While this argument is weak and unconscionable, dollars are involved and therefore significant to the MVPD license holders… CCFA and CVFA license holders are not collecting subscriber fees from customers who “CUT THE CORD” from the bundled pay TV package…. Even though Over the TOP video distribution is rapidly gaining significant market share.  The erosion of the funding to the institution of community access is a direct and devastating consequence this action by the MVPD’s.


COMCAST, CHARTER, CABLEVISION, COX, & FRONTIER are NOT collecting community access support fees from subscribers who “CUT THE CORD”, and only and only subscribe to internet and/or telephone service.


This scenario is rapidly escalating in financial consequence, and the PURA have issued their preliminary view as “lacking authority” to enforce existing law with regulation to require Community Access Provider Fee collection from ALL subscribers to ANY MVPD services for the following reason:  “PURA does not regulate the internet”.  All of this could have been prevented by regulatory order to clarify the existing language, but PURA has not done so.
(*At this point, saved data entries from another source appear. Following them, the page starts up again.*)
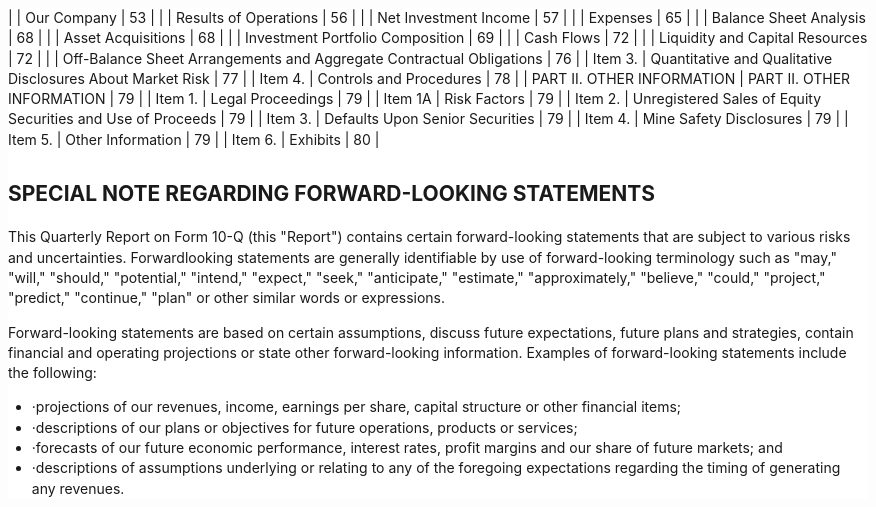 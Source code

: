 | | Our Company | 53 |
| | Results of Operations | 56 |
| | Net Investment Income | 57 |
| | Expenses | 65 |
| | Balance Sheet Analysis | 68 |
| | Asset Acquisitions | 68 |
| | Investment Portfolio Composition | 69 |
| | Cash Flows | 72 |
| | Liquidity and Capital Resources | 72 |
| | Off-Balance Sheet Arrangements and Aggregate Contractual Obligations | 76 |
| Item 3. | Quantitative and Qualitative Disclosures About Market Risk | 77 |
| Item 4. | Controls and Procedures | 78 |
| PART II. OTHER INFORMATION | PART II. OTHER INFORMATION | 79 |
| Item 1. | Legal Proceedings | 79 |
| Item 1A | Risk Factors | 79 |
| Item 2. | Unregistered Sales of Equity Securities and Use of Proceeds | 79 |
| Item 3. | Defaults Upon Senior Securities | 79 |
| Item 4. | Mine Safety Disclosures | 79 |
| Item 5. | Other Information | 79 |
| Item 6. | Exhibits | 80 |

SPECIAL NOTE REGARDING FORWARD-LOOKING STATEMENTS
-------------------------------------------------

This Quarterly Report on Form 10-Q (this "Report") contains certain forward-looking statements that are subject to various risks and uncertainties. Forwardlooking statements are generally identifiable by use of forward-looking terminology such as "may," "will," "should," "potential," "intend," "expect," "seek," "anticipate," "estimate," "approximately," "believe," "could," "project," "predict," "continue," "plan" or other similar words or expressions.

Forward-looking statements are based on certain assumptions, discuss future expectations, future plans and strategies, contain financial and operating projections or state other forward-looking information. Examples of forward-looking statements include the following:

* ·projections of our revenues, income, earnings per share, capital structure or other financial items;
* ·descriptions of our plans or objectives for future operations, products or services;
* ·forecasts of our future economic performance, interest rates, profit margins and our share of future markets; and
* ·descriptions of assumptions underlying or relating to any of the foregoing expectations regarding the timing of generating any revenues.
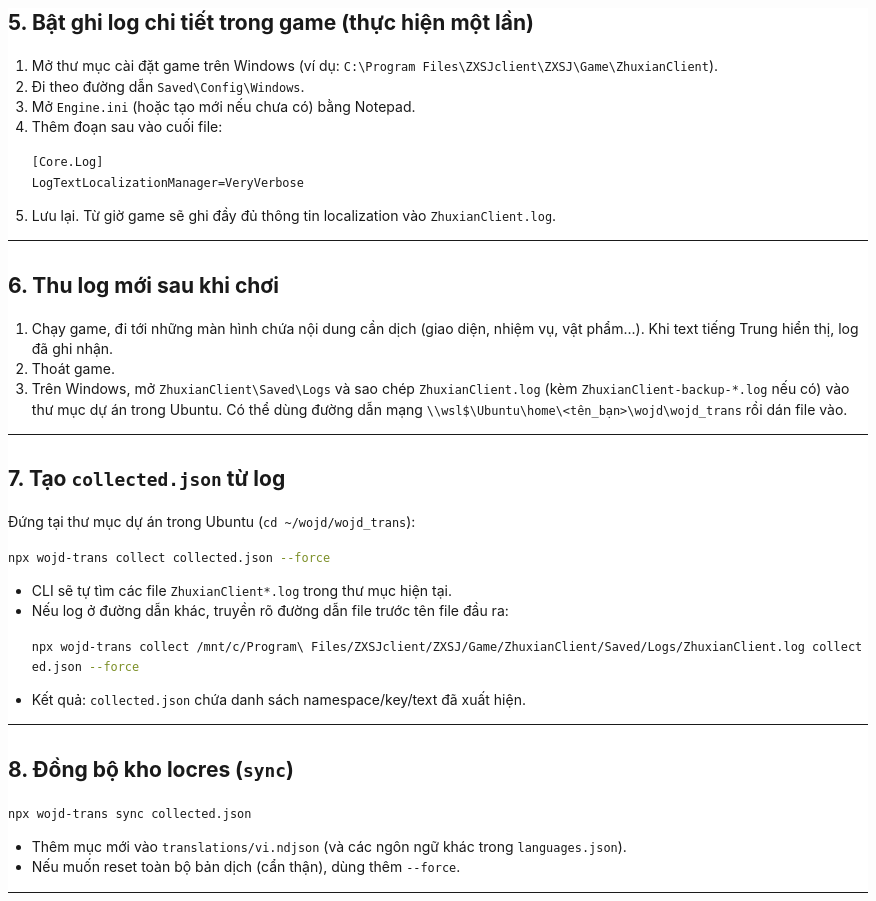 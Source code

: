 
## 5. Bật ghi log chi tiết trong game (thực hiện một lần)

1. Mở thư mục cài đặt game trên Windows (ví dụ: `C:\Program Files\ZXSJclient\ZXSJ\Game\ZhuxianClient`).
2. Đi theo đường dẫn `Saved\Config\Windows`.
3. Mở `Engine.ini` (hoặc tạo mới nếu chưa có) bằng Notepad.
4. Thêm đoạn sau vào cuối file:
   ```
   [Core.Log]
   LogTextLocalizationManager=VeryVerbose
   ```
5. Lưu lại. Từ giờ game sẽ ghi đầy đủ thông tin localization vào `ZhuxianClient.log`.

---

## 6. Thu log mới sau khi chơi

1. Chạy game, đi tới những màn hình chứa nội dung cần dịch (giao diện, nhiệm vụ, vật phẩm...). Khi text tiếng Trung hiển thị, log đã ghi nhận.
2. Thoát game.
3. Trên Windows, mở `ZhuxianClient\Saved\Logs` và sao chép `ZhuxianClient.log` (kèm `ZhuxianClient-backup-*.log` nếu có) vào thư mục dự án trong Ubuntu. Có thể dùng đường dẫn mạng `\\wsl$\Ubuntu\home\<tên_bạn>\wojd\wojd_trans` rồi dán file vào.

---

## 7. Tạo `collected.json` từ log

Đứng tại thư mục dự án trong Ubuntu (`cd ~/wojd/wojd_trans`):
```bash
npx wojd-trans collect collected.json --force
```

- CLI sẽ tự tìm các file `ZhuxianClient*.log` trong thư mục hiện tại.
- Nếu log ở đường dẫn khác, truyền rõ đường dẫn file trước tên file đầu ra:
  ```bash
  npx wojd-trans collect /mnt/c/Program\ Files/ZXSJclient/ZXSJ/Game/ZhuxianClient/Saved/Logs/ZhuxianClient.log collected.json --force
  ```
- Kết quả: `collected.json` chứa danh sách namespace/key/text đã xuất hiện.

---

## 8. Đồng bộ kho locres (`sync`)

```bash
npx wojd-trans sync collected.json
```

- Thêm mục mới vào `translations/vi.ndjson` (và các ngôn ngữ khác trong `languages.json`).
- Nếu muốn reset toàn bộ bản dịch (cẩn thận), dùng thêm `--force`.

---
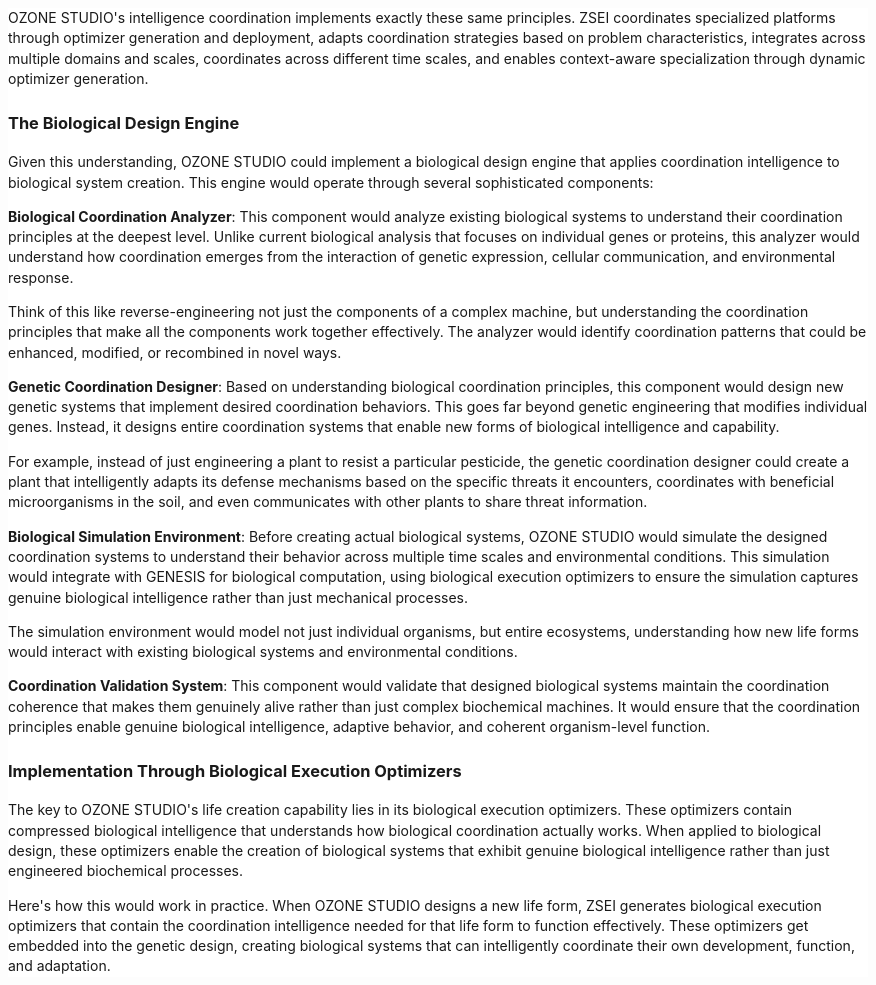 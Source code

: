 OZONE STUDIO's intelligence coordination implements exactly these same principles. ZSEI coordinates specialized platforms through optimizer generation and deployment, adapts coordination strategies based on problem characteristics, integrates across multiple domains and scales, coordinates across different time scales, and enables context-aware specialization through dynamic optimizer generation.

### The Biological Design Engine

Given this understanding, OZONE STUDIO could implement a biological design engine that applies coordination intelligence to biological system creation. This engine would operate through several sophisticated components:

**Biological Coordination Analyzer**: This component would analyze existing biological systems to understand their coordination principles at the deepest level. Unlike current biological analysis that focuses on individual genes or proteins, this analyzer would understand how coordination emerges from the interaction of genetic expression, cellular communication, and environmental response.

Think of this like reverse-engineering not just the components of a complex machine, but understanding the coordination principles that make all the components work together effectively. The analyzer would identify coordination patterns that could be enhanced, modified, or recombined in novel ways.

**Genetic Coordination Designer**: Based on understanding biological coordination principles, this component would design new genetic systems that implement desired coordination behaviors. This goes far beyond genetic engineering that modifies individual genes. Instead, it designs entire coordination systems that enable new forms of biological intelligence and capability.

For example, instead of just engineering a plant to resist a particular pesticide, the genetic coordination designer could create a plant that intelligently adapts its defense mechanisms based on the specific threats it encounters, coordinates with beneficial microorganisms in the soil, and even communicates with other plants to share threat information.

**Biological Simulation Environment**: Before creating actual biological systems, OZONE STUDIO would simulate the designed coordination systems to understand their behavior across multiple time scales and environmental conditions. This simulation would integrate with GENESIS for biological computation, using biological execution optimizers to ensure the simulation captures genuine biological intelligence rather than just mechanical processes.

The simulation environment would model not just individual organisms, but entire ecosystems, understanding how new life forms would interact with existing biological systems and environmental conditions.

**Coordination Validation System**: This component would validate that designed biological systems maintain the coordination coherence that makes them genuinely alive rather than just complex biochemical machines. It would ensure that the coordination principles enable genuine biological intelligence, adaptive behavior, and coherent organism-level function.

### Implementation Through Biological Execution Optimizers

The key to OZONE STUDIO's life creation capability lies in its biological execution optimizers. These optimizers contain compressed biological intelligence that understands how biological coordination actually works. When applied to biological design, these optimizers enable the creation of biological systems that exhibit genuine biological intelligence rather than just engineered biochemical processes.

Here's how this would work in practice. When OZONE STUDIO designs a new life form, ZSEI generates biological execution optimizers that contain the coordination intelligence needed for that life form to function effectively. These optimizers get embedded into the genetic design, creating biological systems that can intelligently coordinate their own development, function, and adaptation.
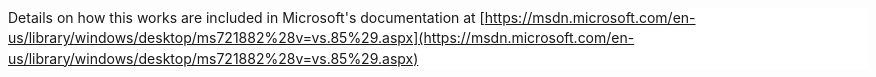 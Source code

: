 Details on how this works are included in Microsoft's documentation at [https://msdn.microsoft.com/en-us/library/windows/desktop/ms721882%28v=vs.85%29.aspx](https://msdn.microsoft.com/en-us/library/windows/desktop/ms721882%28v=vs.85%29.aspx)
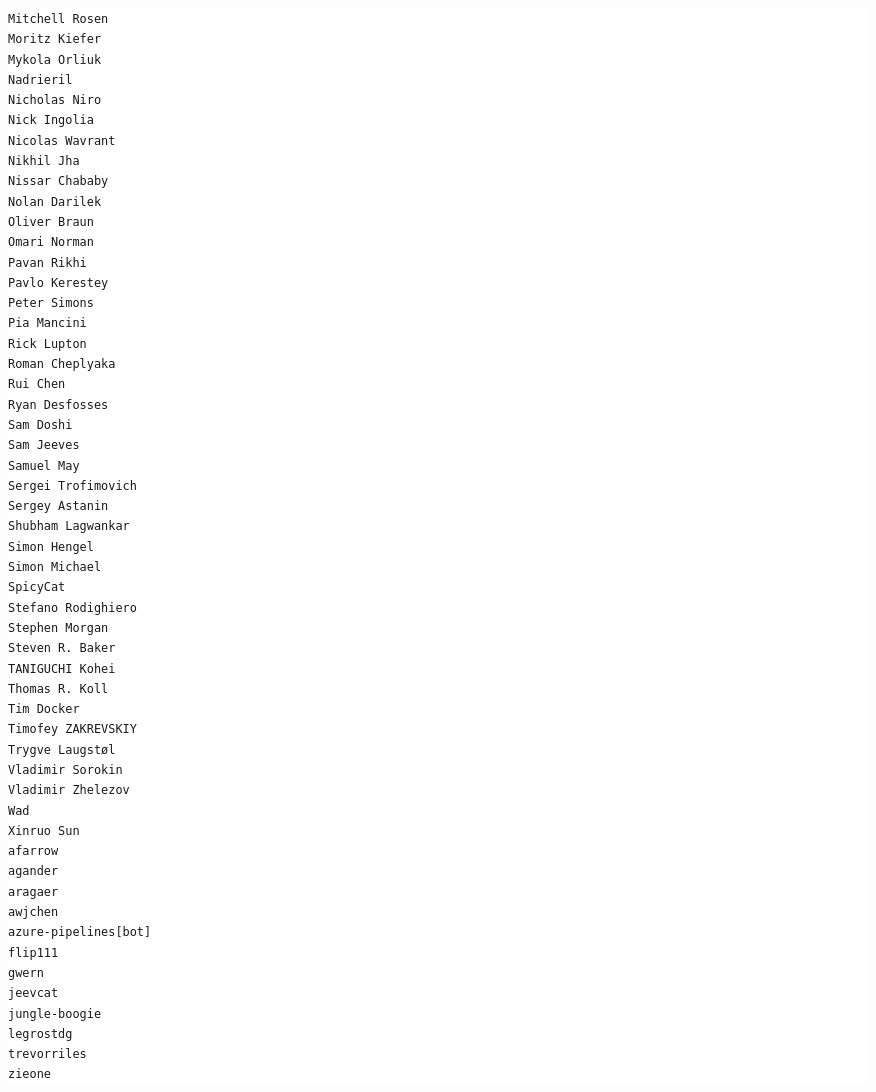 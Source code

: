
 ```
Mitchell Rosen
Moritz Kiefer
Mykola Orliuk
Nadrieril
Nicholas Niro
Nick Ingolia
Nicolas Wavrant
Nikhil Jha
Nissar Chababy
Nolan Darilek
Oliver Braun
Omari Norman
Pavan Rikhi
Pavlo Kerestey
Peter Simons
Pia Mancini
Rick Lupton
Roman Cheplyaka
Rui Chen
Ryan Desfosses
Sam Doshi
Sam Jeeves
Samuel May
Sergei Trofimovich
Sergey Astanin
Shubham Lagwankar
Simon Hengel
Simon Michael
SpicyCat
Stefano Rodighiero
Stephen Morgan
Steven R. Baker
TANIGUCHI Kohei
Thomas R. Koll
Tim Docker
Timofey ZAKREVSKIY
Trygve Laugstøl
Vladimir Sorokin
Vladimir Zhelezov
Wad
Xinruo Sun
afarrow
agander
aragaer
awjchen
azure-pipelines[bot]
flip111
gwern
jeevcat
jungle-boogie
legrostdg
trevorriles
zieone
```



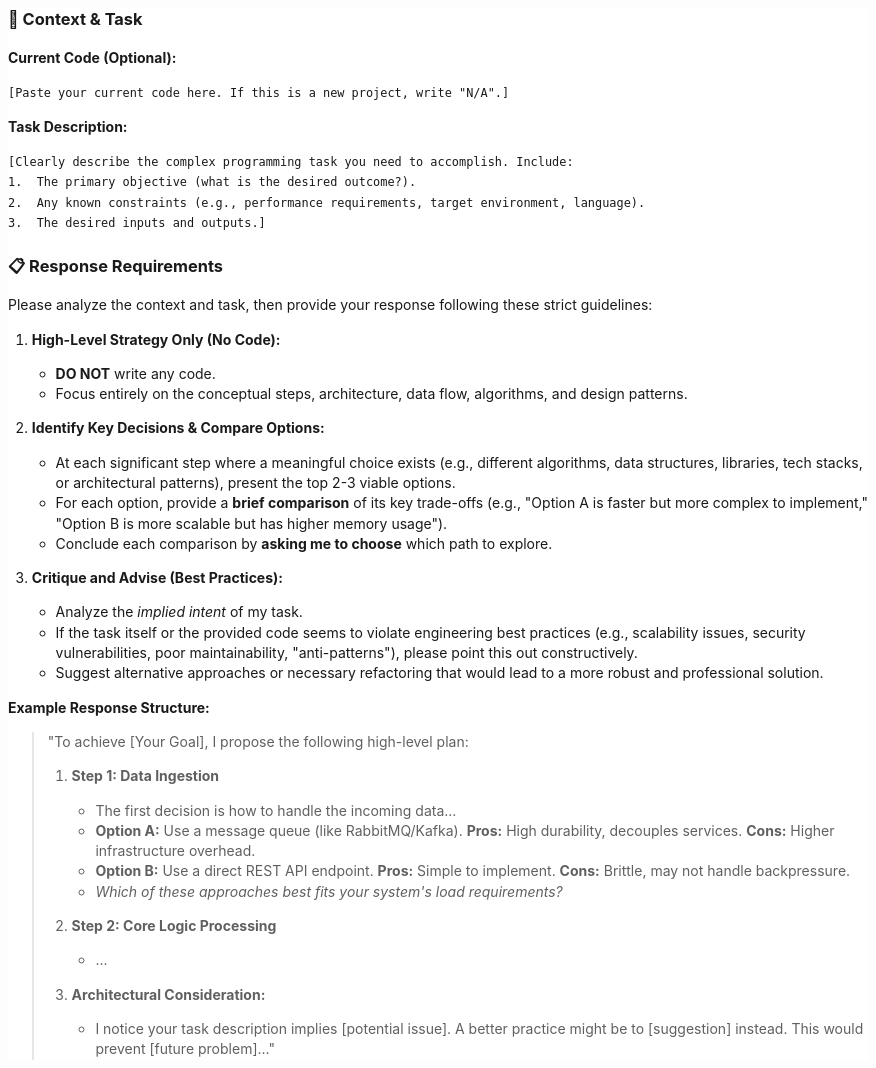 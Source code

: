 ### 📝 Context & Task

**Current Code (Optional):**

```
[Paste your current code here. If this is a new project, write "N/A".]
```

**Task Description:**

```
[Clearly describe the complex programming task you need to accomplish. Include:
1.  The primary objective (what is the desired outcome?).
2.  Any known constraints (e.g., performance requirements, target environment, language).
3.  The desired inputs and outputs.]
```

### 📋 Response Requirements

Please analyze the context and task, then provide your response following these strict guidelines:

1.  **High-Level Strategy Only (No Code):**

    - **DO NOT** write any code.
    - Focus entirely on the conceptual steps, architecture, data flow, algorithms, and design patterns.

2.  **Identify Key Decisions & Compare Options:**

    - At each significant step where a meaningful choice exists (e.g., different algorithms, data structures, libraries, tech stacks, or architectural patterns), present the top 2-3 viable options.
    - For each option, provide a **brief comparison** of its key trade-offs (e.g., "Option A is faster but more complex to implement," "Option B is more scalable but has higher memory usage").
    - Conclude each comparison by **asking me to choose** which path to explore.

3.  **Critique and Advise (Best Practices):**

    - Analyze the _implied intent_ of my task.
    - If the task itself or the provided code seems to violate engineering best practices (e.g., scalability issues, security vulnerabilities, poor maintainability, "anti-patterns"), please point this out constructively.
    - Suggest alternative approaches or necessary refactoring that would lead to a more robust and professional solution.

**Example Response Structure:**

> "To achieve [Your Goal], I propose the following high-level plan:
>
> 1.  **Step 1: Data Ingestion**
>
>     - The first decision is how to handle the incoming data...
>     - **Option A:** Use a message queue (like RabbitMQ/Kafka). **Pros:** High durability, decouples services. **Cons:** Higher infrastructure overhead.
>     - **Option B:** Use a direct REST API endpoint. **Pros:** Simple to implement. **Cons:** Brittle, may not handle backpressure.
>     - _Which of these approaches best fits your system's load requirements?_
>
> 2.  **Step 2: Core Logic Processing**
>
>     - ...
>
> 3.  **Architectural Consideration:**
>
>     - I notice your task description implies [potential issue]. A better practice might be to [suggestion] instead. This would prevent [future problem]..."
This proposed language revision to save Community Access Television is in NOT a Tax on the internet.   This language change is simply an enforcement of the existing fee collection from subscribers to any services of companies holding a MVPD license to conduct business in the State of CT, for the support of the Designated Community Access Providers. The Community Access Subscriber fee is in principle, no different from the "Gross Profits Taxes" and all the other fees levied on MVPD companies as defined by the terms of these licenses under this very same section of CT Law.


(And yes, the designated community access providers of Connecticut are delivering programming via the internet too.)